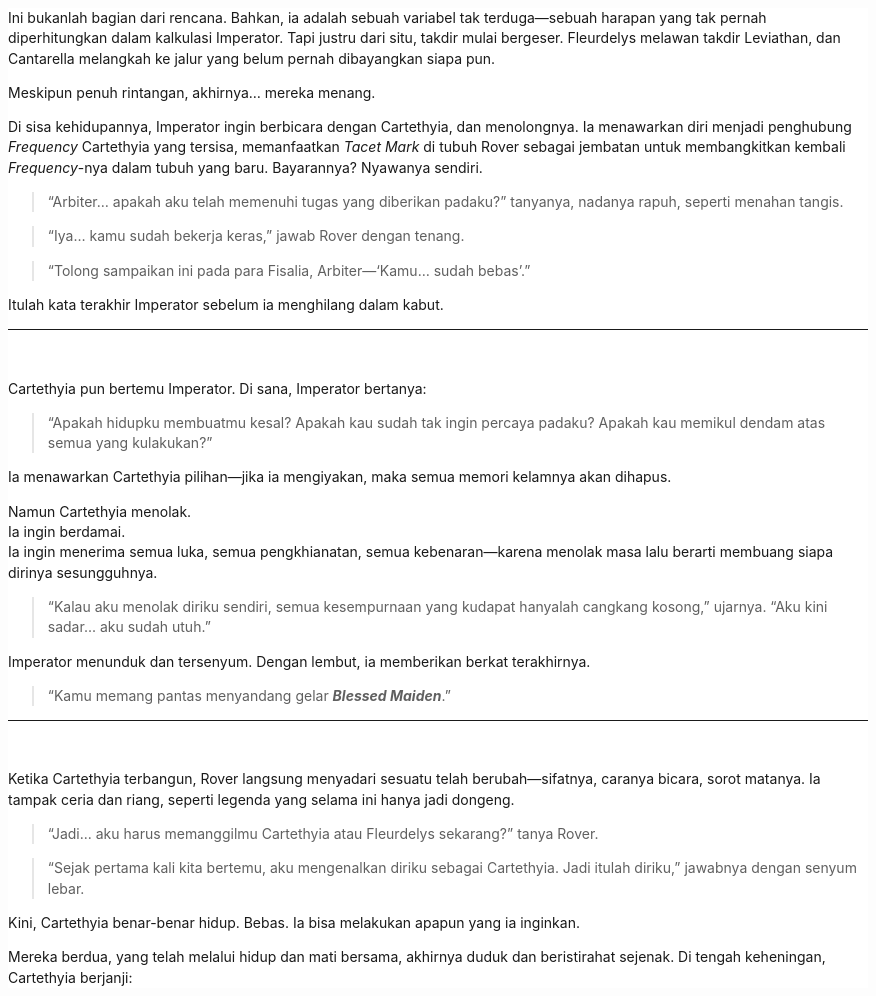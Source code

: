 Ini bukanlah bagian dari rencana. Bahkan, ia adalah sebuah variabel tak terduga—sebuah harapan yang tak pernah diperhitungkan dalam kalkulasi Imperator. Tapi justru dari situ, takdir mulai bergeser. Fleurdelys melawan takdir Leviathan, dan Cantarella melangkah ke jalur yang belum pernah dibayangkan siapa pun.

Meskipun penuh rintangan, akhirnya… mereka menang.

Di sisa kehidupannya, Imperator ingin berbicara dengan Cartethyia, dan menolongnya. Ia menawarkan diri menjadi penghubung _Frequency_ Cartethyia yang tersisa, memanfaatkan _Tacet Mark_ di tubuh Rover sebagai jembatan untuk membangkitkan kembali _Frequency_-nya dalam tubuh yang baru. Bayarannya? Nyawanya sendiri.

> “Arbiter… apakah aku telah memenuhi tugas yang diberikan padaku?” tanyanya, nadanya rapuh, seperti menahan tangis.

> “Iya… kamu sudah bekerja keras,” jawab Rover dengan tenang.

> “Tolong sampaikan ini pada para Fisalia, Arbiter—‘Kamu… sudah bebas’.”

Itulah kata terakhir Imperator sebelum ia menghilang dalam kabut.

***

<figure><img src="../../../../.gitbook/assets/lore/main-story/Chapter2_Act4_Picture22.png" alt=""><figcaption></figcaption></figure>

Cartethyia pun bertemu Imperator. Di sana, Imperator bertanya:

> “Apakah hidupku membuatmu kesal? Apakah kau sudah tak ingin percaya padaku? Apakah kau memikul dendam atas semua yang kulakukan?”

Ia menawarkan Cartethyia pilihan—jika ia mengiyakan, maka semua memori kelamnya akan dihapus.

Namun Cartethyia menolak.\
Ia ingin berdamai.\
Ia ingin menerima semua luka, semua pengkhianatan, semua kebenaran—karena menolak masa lalu berarti membuang siapa dirinya sesungguhnya.

> “Kalau aku menolak diriku sendiri, semua kesempurnaan yang kudapat hanyalah cangkang kosong,” ujarnya. “Aku kini sadar... aku sudah utuh.”

Imperator menunduk dan tersenyum. Dengan lembut, ia memberikan berkat terakhirnya.

> “Kamu memang pantas menyandang gelar _**Blessed Maiden**_.”

***

<figure><img src="../../../../.gitbook/assets/lore/main-story/Chapter2_Act4_Picture23.png" alt=""><figcaption></figcaption></figure>

Ketika Cartethyia terbangun, Rover langsung menyadari sesuatu telah berubah—sifatnya, caranya bicara, sorot matanya. Ia tampak ceria dan riang, seperti legenda yang selama ini hanya jadi dongeng.

> “Jadi... aku harus memanggilmu Cartethyia atau Fleurdelys sekarang?” tanya Rover.

> “Sejak pertama kali kita bertemu, aku mengenalkan diriku sebagai Cartethyia. Jadi itulah diriku,” jawabnya dengan senyum lebar.

Kini, Cartethyia benar-benar hidup. Bebas. Ia bisa melakukan apapun yang ia inginkan.

Mereka berdua, yang telah melalui hidup dan mati bersama, akhirnya duduk dan beristirahat sejenak. Di tengah keheningan, Cartethyia berjanji:
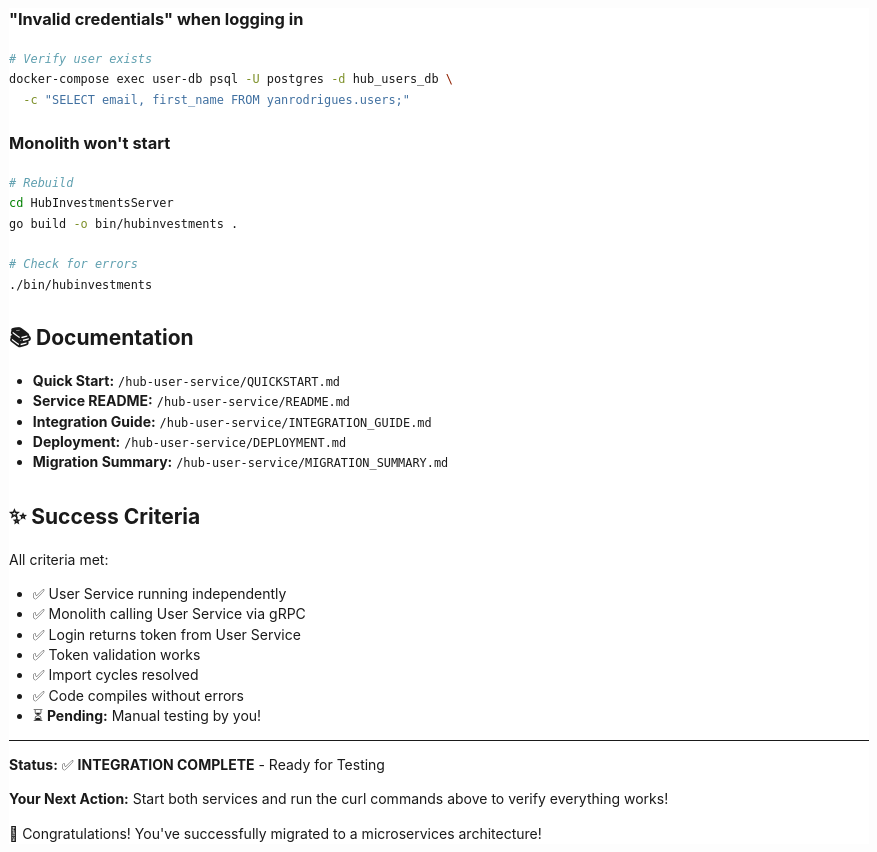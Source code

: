 ### "Invalid credentials" when logging in
```bash
# Verify user exists
docker-compose exec user-db psql -U postgres -d hub_users_db \
  -c "SELECT email, first_name FROM yanrodrigues.users;"
```

### Monolith won't start
```bash
# Rebuild
cd HubInvestmentsServer
go build -o bin/hubinvestments .

# Check for errors
./bin/hubinvestments
```

## 📚 Documentation

- **Quick Start:** `/hub-user-service/QUICKSTART.md`
- **Service README:** `/hub-user-service/README.md`
- **Integration Guide:** `/hub-user-service/INTEGRATION_GUIDE.md`
- **Deployment:** `/hub-user-service/DEPLOYMENT.md`
- **Migration Summary:** `/hub-user-service/MIGRATION_SUMMARY.md`

## ✨ Success Criteria

All criteria met:
- ✅ User Service running independently
- ✅ Monolith calling User Service via gRPC  
- ✅ Login returns token from User Service
- ✅ Token validation works
- ✅ Import cycles resolved
- ✅ Code compiles without errors
- ⏳ **Pending:** Manual testing by you!

---

**Status:** ✅ **INTEGRATION COMPLETE** - Ready for Testing

**Your Next Action:** Start both services and run the curl commands above to verify everything works!

🎉 Congratulations! You've successfully migrated to a microservices architecture!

===============

What is needed: Which lines hold the word "padaku"? Copy each of them from the records.

Written answer:
> “Arbiter… apakah aku telah memenuhi tugas yang diberikan padaku?” tanyanya, nadanya rapuh, seperti menahan tangis.
> “Apakah hidupku membuatmu kesal? Apakah kau sudah tak ingin percaya padaku? Apakah kau memikul dendam atas semua yang kulakukan?”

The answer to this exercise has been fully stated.